_Work to complete_:
Pick out all lines with the word "watch" from the records that follow.

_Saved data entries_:
****************

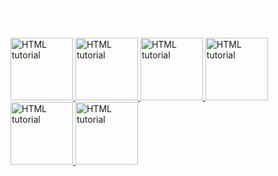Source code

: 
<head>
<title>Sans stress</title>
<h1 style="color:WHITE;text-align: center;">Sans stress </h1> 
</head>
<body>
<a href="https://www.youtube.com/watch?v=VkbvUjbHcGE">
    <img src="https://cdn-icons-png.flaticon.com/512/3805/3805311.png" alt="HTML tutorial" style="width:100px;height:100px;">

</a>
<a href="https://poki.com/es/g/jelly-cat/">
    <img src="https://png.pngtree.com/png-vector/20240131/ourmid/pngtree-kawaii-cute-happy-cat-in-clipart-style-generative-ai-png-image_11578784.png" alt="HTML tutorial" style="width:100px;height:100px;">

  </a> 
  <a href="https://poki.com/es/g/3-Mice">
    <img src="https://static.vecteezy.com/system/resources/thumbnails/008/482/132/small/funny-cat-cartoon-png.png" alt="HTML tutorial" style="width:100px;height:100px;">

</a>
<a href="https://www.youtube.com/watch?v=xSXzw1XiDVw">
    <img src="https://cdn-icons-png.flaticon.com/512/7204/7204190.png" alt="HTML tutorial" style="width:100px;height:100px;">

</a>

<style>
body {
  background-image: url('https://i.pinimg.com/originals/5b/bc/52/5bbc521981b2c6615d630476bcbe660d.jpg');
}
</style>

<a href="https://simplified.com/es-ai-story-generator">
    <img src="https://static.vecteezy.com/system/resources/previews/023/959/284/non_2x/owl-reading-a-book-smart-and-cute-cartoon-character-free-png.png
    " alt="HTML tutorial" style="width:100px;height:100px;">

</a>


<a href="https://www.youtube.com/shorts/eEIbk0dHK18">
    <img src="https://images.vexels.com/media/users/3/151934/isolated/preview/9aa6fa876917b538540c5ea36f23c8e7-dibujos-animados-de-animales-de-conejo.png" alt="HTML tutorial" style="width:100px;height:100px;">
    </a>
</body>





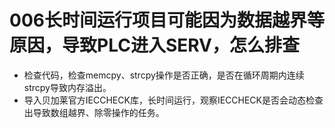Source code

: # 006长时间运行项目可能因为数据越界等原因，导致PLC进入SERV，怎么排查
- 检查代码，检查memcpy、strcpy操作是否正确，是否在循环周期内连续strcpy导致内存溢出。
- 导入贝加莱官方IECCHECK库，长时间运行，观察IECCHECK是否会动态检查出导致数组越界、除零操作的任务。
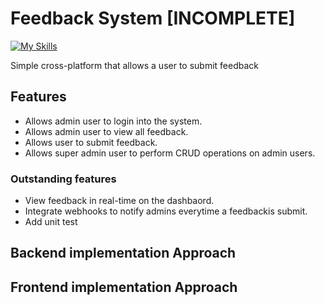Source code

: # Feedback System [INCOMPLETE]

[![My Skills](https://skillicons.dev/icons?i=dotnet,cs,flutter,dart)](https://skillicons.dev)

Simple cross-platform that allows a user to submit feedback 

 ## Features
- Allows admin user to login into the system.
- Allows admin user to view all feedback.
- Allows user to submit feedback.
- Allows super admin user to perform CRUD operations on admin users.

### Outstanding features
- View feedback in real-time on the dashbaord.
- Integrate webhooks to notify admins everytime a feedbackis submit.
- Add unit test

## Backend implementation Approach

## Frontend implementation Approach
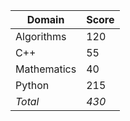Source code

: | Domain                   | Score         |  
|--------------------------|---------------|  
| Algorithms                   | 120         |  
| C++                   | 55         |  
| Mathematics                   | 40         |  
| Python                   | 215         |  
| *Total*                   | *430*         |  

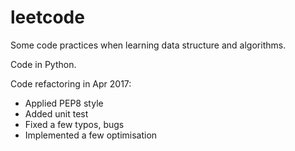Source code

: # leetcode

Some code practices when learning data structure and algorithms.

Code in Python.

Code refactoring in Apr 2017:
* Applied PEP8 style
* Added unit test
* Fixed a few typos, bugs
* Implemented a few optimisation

****************

_Expected answer_:
<a href="https://www.youtube.com/watch?v=VkbvUjbHcGE">
<a href="https://www.youtube.com/watch?v=xSXzw1XiDVw">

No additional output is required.